I have taught/TA'd various types of biology labs to biology majors at NCSU, as well as adult non-science majors at a smaller school (see my Lab 1, Lab 2, Lab 3 and Lab 4 for my approach to teaching Bio lab to adults). Some labs were follow-the-recipe kind that everyone detested, but some were really good because of the effort of the professor to make the lab good. A well designed lab course will have a few small recipe elements, but for the most part, the students are problem-solving, hypothesizing, modifying experimental design as needed, etc. And the most important part is the Independent Project.

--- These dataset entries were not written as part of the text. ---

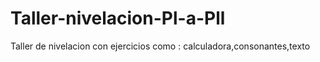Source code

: # Taller-nivelacion-Pl-a-Pll
Taller de nivelacion con ejercicios como : calculadora,consonantes,texto
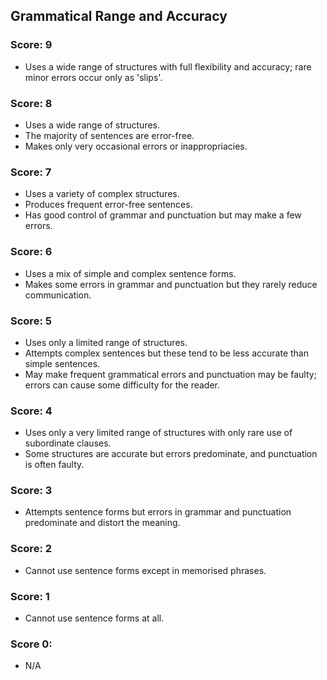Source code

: ## Grammatical Range and Accuracy

### Score: 9

- Uses a wide range of structures with full flexibility and accuracy; rare minor errors occur only as 'slips'.

### Score: 8

- Uses a wide range of structures.
- The majority of sentences are error-free.
- Makes only very occasional errors or inappropriacies.

### Score: 7

- Uses a variety of complex structures.
- Produces frequent error-free sentences.
- Has good control of grammar and punctuation but may make a few errors.

### Score: 6

- Uses a mix of simple and complex sentence forms.
- Makes some errors in grammar and punctuation but they rarely reduce communication.

### Score: 5

- Uses only a limited range of structures.
- Attempts complex sentences but these tend to be less accurate than simple sentences.
- May make frequent grammatical errors and punctuation may be faulty; errors can cause some difficulty for the reader.

### Score: 4

- Uses only a very limited range of structures with only rare use of subordinate clauses.
- Some structures are accurate but errors predominate, and punctuation is often faulty.

### Score: 3

- Attempts sentence forms but errors in grammar and punctuation predominate and distort the meaning.

### Score: 2

- Cannot use sentence forms except in memorised phrases.

### Score: 1

- Cannot use sentence forms at all.

### Score 0:

- N/A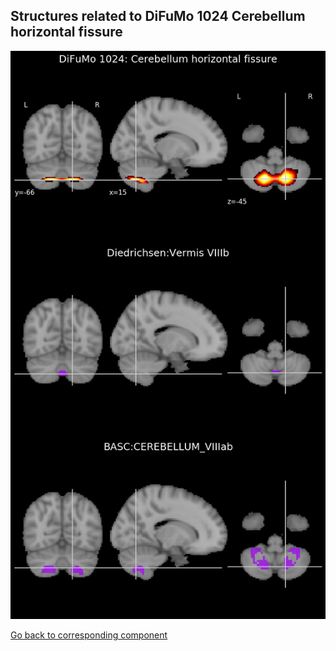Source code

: 


## Structures related to DiFuMo 1024 Cerebellum horizontal fissure

![910](910.jpg "Structures related to DiFuMo 1024 Cerebellum horizontal fissure")

[Go back to corresponding component](https://parietal-inria.github.io/DiFuMo/1024/html/910.html)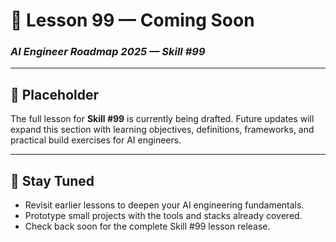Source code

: # 🚧 Lesson 99 — Coming Soon

### *AI Engineer Roadmap 2025 — Skill #99*

---

## 🚧 Placeholder
The full lesson for **Skill #99** is currently being drafted. Future updates will expand this section with learning objectives, definitions, frameworks, and practical build exercises for AI engineers.

---

## 📌 Stay Tuned
* Revisit earlier lessons to deepen your AI engineering fundamentals.
* Prototype small projects with the tools and stacks already covered.
* Check back soon for the complete Skill #99 lesson release.
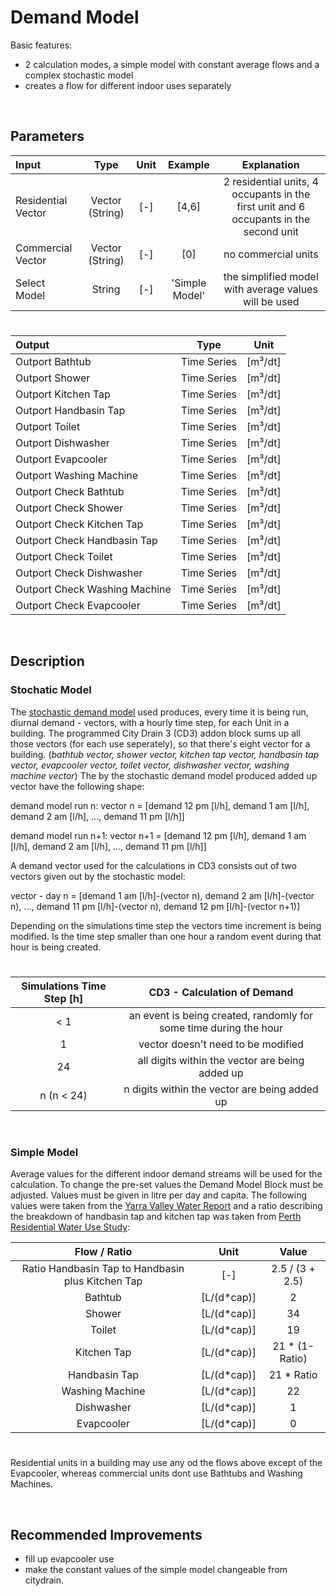 # Demand Model

Basic features:

 - 2 calculation modes, a simple model with constant average flows and a complex stochastic model
 - creates a flow for different indoor uses separately
 
<br>

## Parameters 


| Input  | Type  |  Unit  |  Example  | Explanation |
| :------------ |:---------------:| :-----:|:-----:| :-----: |	
| Residential Vector     | Vector (String) | [-] |  [4,6] |  2 residential units, 4 occupants in the first unit and 6 occupants in the second unit  |
| 	Commercial Vector | Vector (String)  |   [-] | [0]  |  no commercial units  |
| 	Select Model | String |   [-] | 'Simple Model'  |  the simplified model with average values will be used  |


# 

| Output  | Type  |  Unit  |
| :------------ |:---------------:| :-----:|
|    Outport Bathtub   | Time Series |  [m³/dt]
| Outport Shower |   Time Series  |  [m³/dt]   |
|   Outport Kitchen Tap | Time Series |  [m³/dt]|
|   Outport Handbasin Tap | Time Series |  [m³/dt]|
|    Outport Toilet  |    Time Series     |  [m³/dt]  |
| Outport Dishwasher |   Time Series  |  [m³/dt]   |
|   Outport Evapcooler | Time Series |  [m³/dt]|
| Outport Washing Machine |   Time Series  |  [m³/dt]   |
|    Outport Check Bathtub   | Time Series |  [m³/dt] |
| Outport Check Shower |   Time Series  |  [m³/dt]   |
|   Outport Check Kitchen Tap | Time Series |  [m³/dt] |
|   Outport Check Handbasin Tap | Time Series |  [m³/dt] |
|    Outport Check Toilet  |    Time Series     |  [m³/dt]  |
| Outport Check Dishwasher |   Time Series  |  [m³/dt]   |
| Outport Check Washing Machine |   Time Series  |  [m³/dt]   |
| Outport Check Evapcooler |   Time Series  |  [m³/dt]   |



<br>

## Description 

### Stochatic Model

The [stochastic demand model]() used produces, every time it is being run, diurnal demand - vectors, with a hourly time step, for each Unit in a building.
The programmed City Drain 3 (CD3) addon block sums up all those vectors (for each use seperately), so that there's eight vector for a building.
(_bathtub vector, shower vector, kitchen tap vector, handbasin tap vector, evapcooler vector, toilet vector, dishwasher vector, washing machine vector_)
The by the stochastic demand model produced added up vector have the following shape:

demand model run n: 
vector n = [demand 12 pm [l/h], demand 1 am [l/h], demand 2 am [l/h], ..., demand 11 pm [l/h]]

demand model run n+1: 
vector n+1 = [demand 12 pm [l/h], demand 1 am [l/h], demand 2 am [l/h], ..., demand 11 pm [l/h]]

A demand vector used for the calculations in CD3 consists out of two vectors given out by the stochastic model:

vector - day n = [demand 1 am [l/h]-(vector n), demand 2 am [l/h]-(vector n), ..., demand 11 pm [l/h]-(vector n), demand 12 pm [l/h]-(vector n+1)]


Depending on the simulations time step the vectors time increment is being modified.
Is the time step smaller than one hour a random event during that hour is being created.

# 

| Simulations Time Step [h] | CD3 - Calculation of Demand | 
| :------------: |:---------------:| 
| < 1     | an event is being created, randomly for some time during the hour  |
| 	1  | vector doesn't need to be modified  |
| 	24  | all digits within the vector are being added up |
| 	n (n < 24)  | n digits within the vector are being added up  |


<br> 

### Simple Model

Average values for the different indoor demand streams will be used for the calculation.
To change the pre-set values the Demand Model Block must be adjusted. Values must be given in litre per day and capita.
The following values were taken from the [Yarra Valley Water Report](https://www.yvw.com.au/yvw/groups/public/documents/document/yvw1003236.pdf) and a ratio describing the breakdown of handbasin tap and kitchen tap 
was taken from [Perth Residential Water Use Study](http://www.water.wa.gov.au/PublicationStore/first/98576.pdf):


| Flow / Ratio | Unit |  Value |
| :------------: |:---------------:| :---------------:| 
| Ratio Handbasin Tap to Handbasin plus Kitchen Tap | [-] | 2.5 / (3 + 2.5)| 
| Bathtub | [L/(d*cap)] | 2 | 
| Shower | [L/(d*cap)] | 34 | 
| Toilet | [L/(d*cap)] | 19 | 
| Kitchen Tap | [L/(d*cap)] | 21 * (1-Ratio) | 
| Handbasin Tap | [L/(d*cap)] | 21 * Ratio | 
| Washing Machine | [L/(d*cap)] | 22 | 
| Dishwasher | [L/(d*cap)] | 1 | 
| Evapcooler | [L/(d*cap)] | 0 | 

# 

Residential units in a building may use any od the flows above except of the Evapcooler, whereas commercial units dont use Bathtubs and Washing Machines.

<br>

## Recommended Improvements

- fill up evapcooler use
- make the constant values of the simple model changeable from citydrain.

For the independent project portion of the lab, the course has to have killer TAs - the first-year grad students usually cannot do it well. But look at what some of my former students did (pdf - some figures are omitted for space)! Or how about this independent project? Or this one (scroll down to the bottom to see the last two figures)?

Years later, I sometimes bump into my old students and they do not really remember their dissections, or in-lab experiments, but they all remember their projects and feel proud of what they did, and unanimously state that this was their very best college experience! If the news spreads, more students would rush to sign up for those labs and not expect in advance that they are a waste of their valuable time!

Most of the commenters on other blogs describe their experiences with physics labs. Perhaps they really are as bad as they say. Perhaps that is due to the expense of the needed equipment (it is so much cheaper to get a bunch of crayfish and cockroachees and some basic lab equipment for a bio lab). But my experience with various biology labs that I have TAd or taught, or my friends TAd, was mostly quite positive. The four core courses and a few upper-level courses have labs and they are all designed by dedicated teachers, they teach both thinking and technique, both creativity and recipe-following. I feel they are a necessary and important part of the transition from broad liberal education towards becoming an expert and a professional in one's field.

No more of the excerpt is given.